= Evo-devo gene toolkit =

Expression of all 8 Hox genes in the fruit fly Drosophila melanogaster

The evo-devo gene toolkit is the small subset of genes in an organism's genome whose products control the organism's embryonic development. Toolkit genes are central to the synthesis of molecular genetics, palaeontology, evolution and developmental biology in the science of evolutionary developmental biology (evo-devo). Many of them are ancient and highly conserved among animal phyla.

==Toolkit==

Toolkit genes are highly conserved among phyla, meaning that they are ancient, dating back to the last common ancestor of bilaterian animals. For example, that ancestor had at least 7 Pax genes for transcription factors.

Differences in deployment of toolkit genes affect the body plan and the number, identity, and pattern of body parts. The majority of toolkit genes are components of signaling pathways and encode for the production of transcription factors, cell adhesion proteins, cell surface receptor proteins (and signalling ligands that bind to them), and secreted morphogens; all of these participate in defining the fate of undifferentiated cells, generating spatial and temporal patterns that, in turn, form the body plan of the organism. Among the most important of the toolkit genes are those of the Hox gene cluster, or complex. Hox genes, transcription factors containing the more broadly distributed homeobox protein-binding DNA motif, function in patterning the body axis. Thus, by combinatorially specifying the identity of particular body regions, Hox genes determine where limbs and other body segments will grow in a developing embryo or larva. A paradigmatic toolkit gene is Pax6/eyeless, which controls eye formation in all animals. It has been found to produce eyes in mice and Drosophila, even if mouse Pax6/eyeless was expressed in Drosophila.

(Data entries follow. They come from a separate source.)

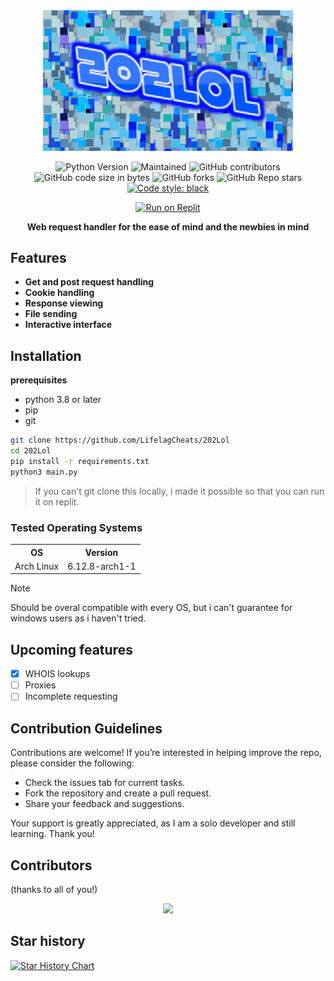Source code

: <div align="center">

<img src="https://github.com/LifelagCheats/202Lol/blob/main/assets/202.png" alt="Logo" width="400"/>

![Python Version](https://img.shields.io/badge/python-3.8%2B-blue)
![Maintained](https://img.shields.io/badge/maintained-Yes-green)
![GitHub contributors](https://img.shields.io/github/contributors/LifelagCheats/202Lol)
![GitHub code size in bytes](https://img.shields.io/github/languages/code-size/LifelagCheats/202Lol)
![GitHub forks](https://img.shields.io/github/forks/LifelagCheats/202Lol?logoColor=ffff&color=%23ff0000)
![GitHub Repo stars](https://img.shields.io/github/stars/LifelagCheats/202Lol?color=%2332cd32)
[![Code style: black](https://img.shields.io/badge/code%20style-black-000000.svg)](https://github.com/psf/black)


[![Run on Replit](https://replit.com/badge/github/LifelagCheats/202Lol)](https://replit.com/github/LifelagCheats/202Lol)


**Web request handler for the ease of mind and the newbies in mind**

</div>

## Features

- **Get and post request handling**
- **Cookie handling**
- **Response viewing**
- **File sending**
- **Interactive interface**

## Installation

**prerequisites**
- python 3.8 or later
- pip
- git

```bash
git clone https://github.com/LifelagCheats/202Lol
cd 202Lol
pip install -r requirements.txt
python3 main.py
```
> If you can't git clone this locally, i made it possible so that you can run it on replit.

### Tested Operating Systems
<table>
  <tr>
    <th>OS</th>
    <th>Version</th>
  </tr>
  <tr>
    <td>Arch Linux</td>
    <td>6.12.8-arch1-1</td>
  </tr>
</table>

> [!NOTE]
> Should be overal compatible with every OS, but i can't guarantee for windows users as i haven't tried.


## Upcoming features

- [x] WHOIS lookups
- [ ] Proxies
- [ ] Incomplete requesting

## Contribution Guidelines
Contributions are welcome! If you’re interested in helping improve the repo, please consider the following:
- Check the issues tab for current tasks.
- Fork the repository and create a pull request.
- Share your feedback and suggestions.

Your support is greatly appreciated, as I am a solo developer and still learning. Thank you!

## Contributors
(thanks to all of you!)
<div align="center">
  <a href="https://github.com/LifelagCheats/202Lol/graphs/contributors">
    <img src="https://contrib.rocks/image?repo=LifelagCheats/202Lol" />
  </a>
</div>

## Star history

[![Star History Chart](https://api.star-history.com/svg?repos=LifelagCheats/202Lol&type=Date)](https://star-history.com/#LifelagCheats/202Lol&Date)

This means that a big part of the morphological evolution undergone by organisms is a product of variation in the genetic toolkit, either by the genes changing their expression pattern or acquiring new functions. A good example of the first is the enlargement of the beak in Darwin's large ground-finch (Geospiza magnirostris), in which the gene BMP is responsible for the larger beak of this bird, relative to the other finches.

The loss of legs in snakes and other squamates is another good example of genes changing their expression pattern. In this case the gene Distal-less is very under-expressed, or not expressed at all, in the regions where limbs would form in other tetrapods.
In 1994, Sean B. Carroll's team made the groundbreaking discovery that this same gene determines the eyespot pattern in butterfly wings, showing that toolkit genes can change their function.

Toolkit genes, as well as being highly conserved, also tend to evolve the same function convergently or in parallel. Classic examples of this are the already mentioned Distal-less gene, which is responsible for appendage formation in both tetrapods and insects, or, at a finer scale, the generation of wing patterns in the butterflies Heliconius erato and Heliconius melpomene. These butterflies are Müllerian mimics whose coloration pattern arose in different evolutionary events, but is controlled by the same genes.
This supports Marc Kirschner and John C. Gerhart's theory of Facilitated Variation, which states that morphological evolutionary novelty is generated by regulatory changes in various members of a large set of conserved mechanisms of development and physiology.